I'm working on an application that is a "predictive-model-as-a-service", structured as follows:
- train a model offline
- periodically upload model parameters to a "prediction server"
- the prediction server takes as input a single observation, and outputs a prediction
I'm trying to use patsy, but running into the following problem: When a single prediction comes in, how do I convert it to the right shape such that it looks like a row of the training data?
The patsy documentation provides an example when the DesignInfo from the training data is available in memory: http://patsy.readthedocs.io/en/latest/library-developers.html#predictions
# offline model training
import patsy
data = {'animal': ['cat', 'cat', 'dog', 'raccoon'], 'cuteness': [3, 6, 10, 4]}
eq_string = "cuteness ~ animal"
dmats = patsy.dmatrices(eq_string,data)
design_info = dmats[1].design_info
train_model(dmats)
# online predictions
input_data = {'animal': ['raccoon']}
# if the DesignInfo were available, I could do this:
new_dmat = build_design_matrices([design_info], input_data)
make_prediction(new_dmat, trained_model)
And then the output:
[DesignMatrix with shape (1, 3)
Intercept animal[T.dog] animal[T.raccoon]
1 0 1
Terms:
'Intercept' (column 0)
'animal' (columns 1:3)]
Notice that this row is the same shape as the training data; it has a column for animal[T.dog]. In my application, I don't have a way to access the DesignInfo to build the DesignMatrix for the new data.

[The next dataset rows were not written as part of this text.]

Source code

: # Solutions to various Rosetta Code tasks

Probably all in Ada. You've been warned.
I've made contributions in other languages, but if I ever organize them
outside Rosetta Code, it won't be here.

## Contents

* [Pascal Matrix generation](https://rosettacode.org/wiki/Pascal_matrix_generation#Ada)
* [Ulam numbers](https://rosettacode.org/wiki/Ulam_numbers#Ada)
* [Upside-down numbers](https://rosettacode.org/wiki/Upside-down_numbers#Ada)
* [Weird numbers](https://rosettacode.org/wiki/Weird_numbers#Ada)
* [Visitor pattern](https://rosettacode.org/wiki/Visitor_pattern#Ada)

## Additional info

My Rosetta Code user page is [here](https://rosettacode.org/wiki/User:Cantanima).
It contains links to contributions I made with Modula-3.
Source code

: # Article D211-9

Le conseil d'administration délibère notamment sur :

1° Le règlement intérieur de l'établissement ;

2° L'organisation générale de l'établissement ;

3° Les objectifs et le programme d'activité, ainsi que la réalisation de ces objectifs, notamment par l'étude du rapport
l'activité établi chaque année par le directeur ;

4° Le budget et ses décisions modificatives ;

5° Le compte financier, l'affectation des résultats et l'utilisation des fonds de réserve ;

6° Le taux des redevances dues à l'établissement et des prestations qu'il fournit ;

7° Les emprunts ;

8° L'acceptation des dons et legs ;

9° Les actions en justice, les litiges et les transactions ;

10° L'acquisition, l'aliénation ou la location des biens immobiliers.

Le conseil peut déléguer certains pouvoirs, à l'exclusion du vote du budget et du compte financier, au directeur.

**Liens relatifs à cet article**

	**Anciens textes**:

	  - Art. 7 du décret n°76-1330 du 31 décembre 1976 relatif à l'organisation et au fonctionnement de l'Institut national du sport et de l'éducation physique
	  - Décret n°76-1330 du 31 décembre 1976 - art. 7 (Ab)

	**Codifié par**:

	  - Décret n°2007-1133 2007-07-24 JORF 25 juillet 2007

Concretely, how would the prediction server know how many other categories of animal are in the training data and in what order?
I thought I could just pickle it but it turns out this isn't supported yet: https://github.com/pydata/patsy/issues/26
I could also simply persist the matrix columns as a string and rebuild the matrix from that online, but this seems a bit fragile.
Is there a good way to do this?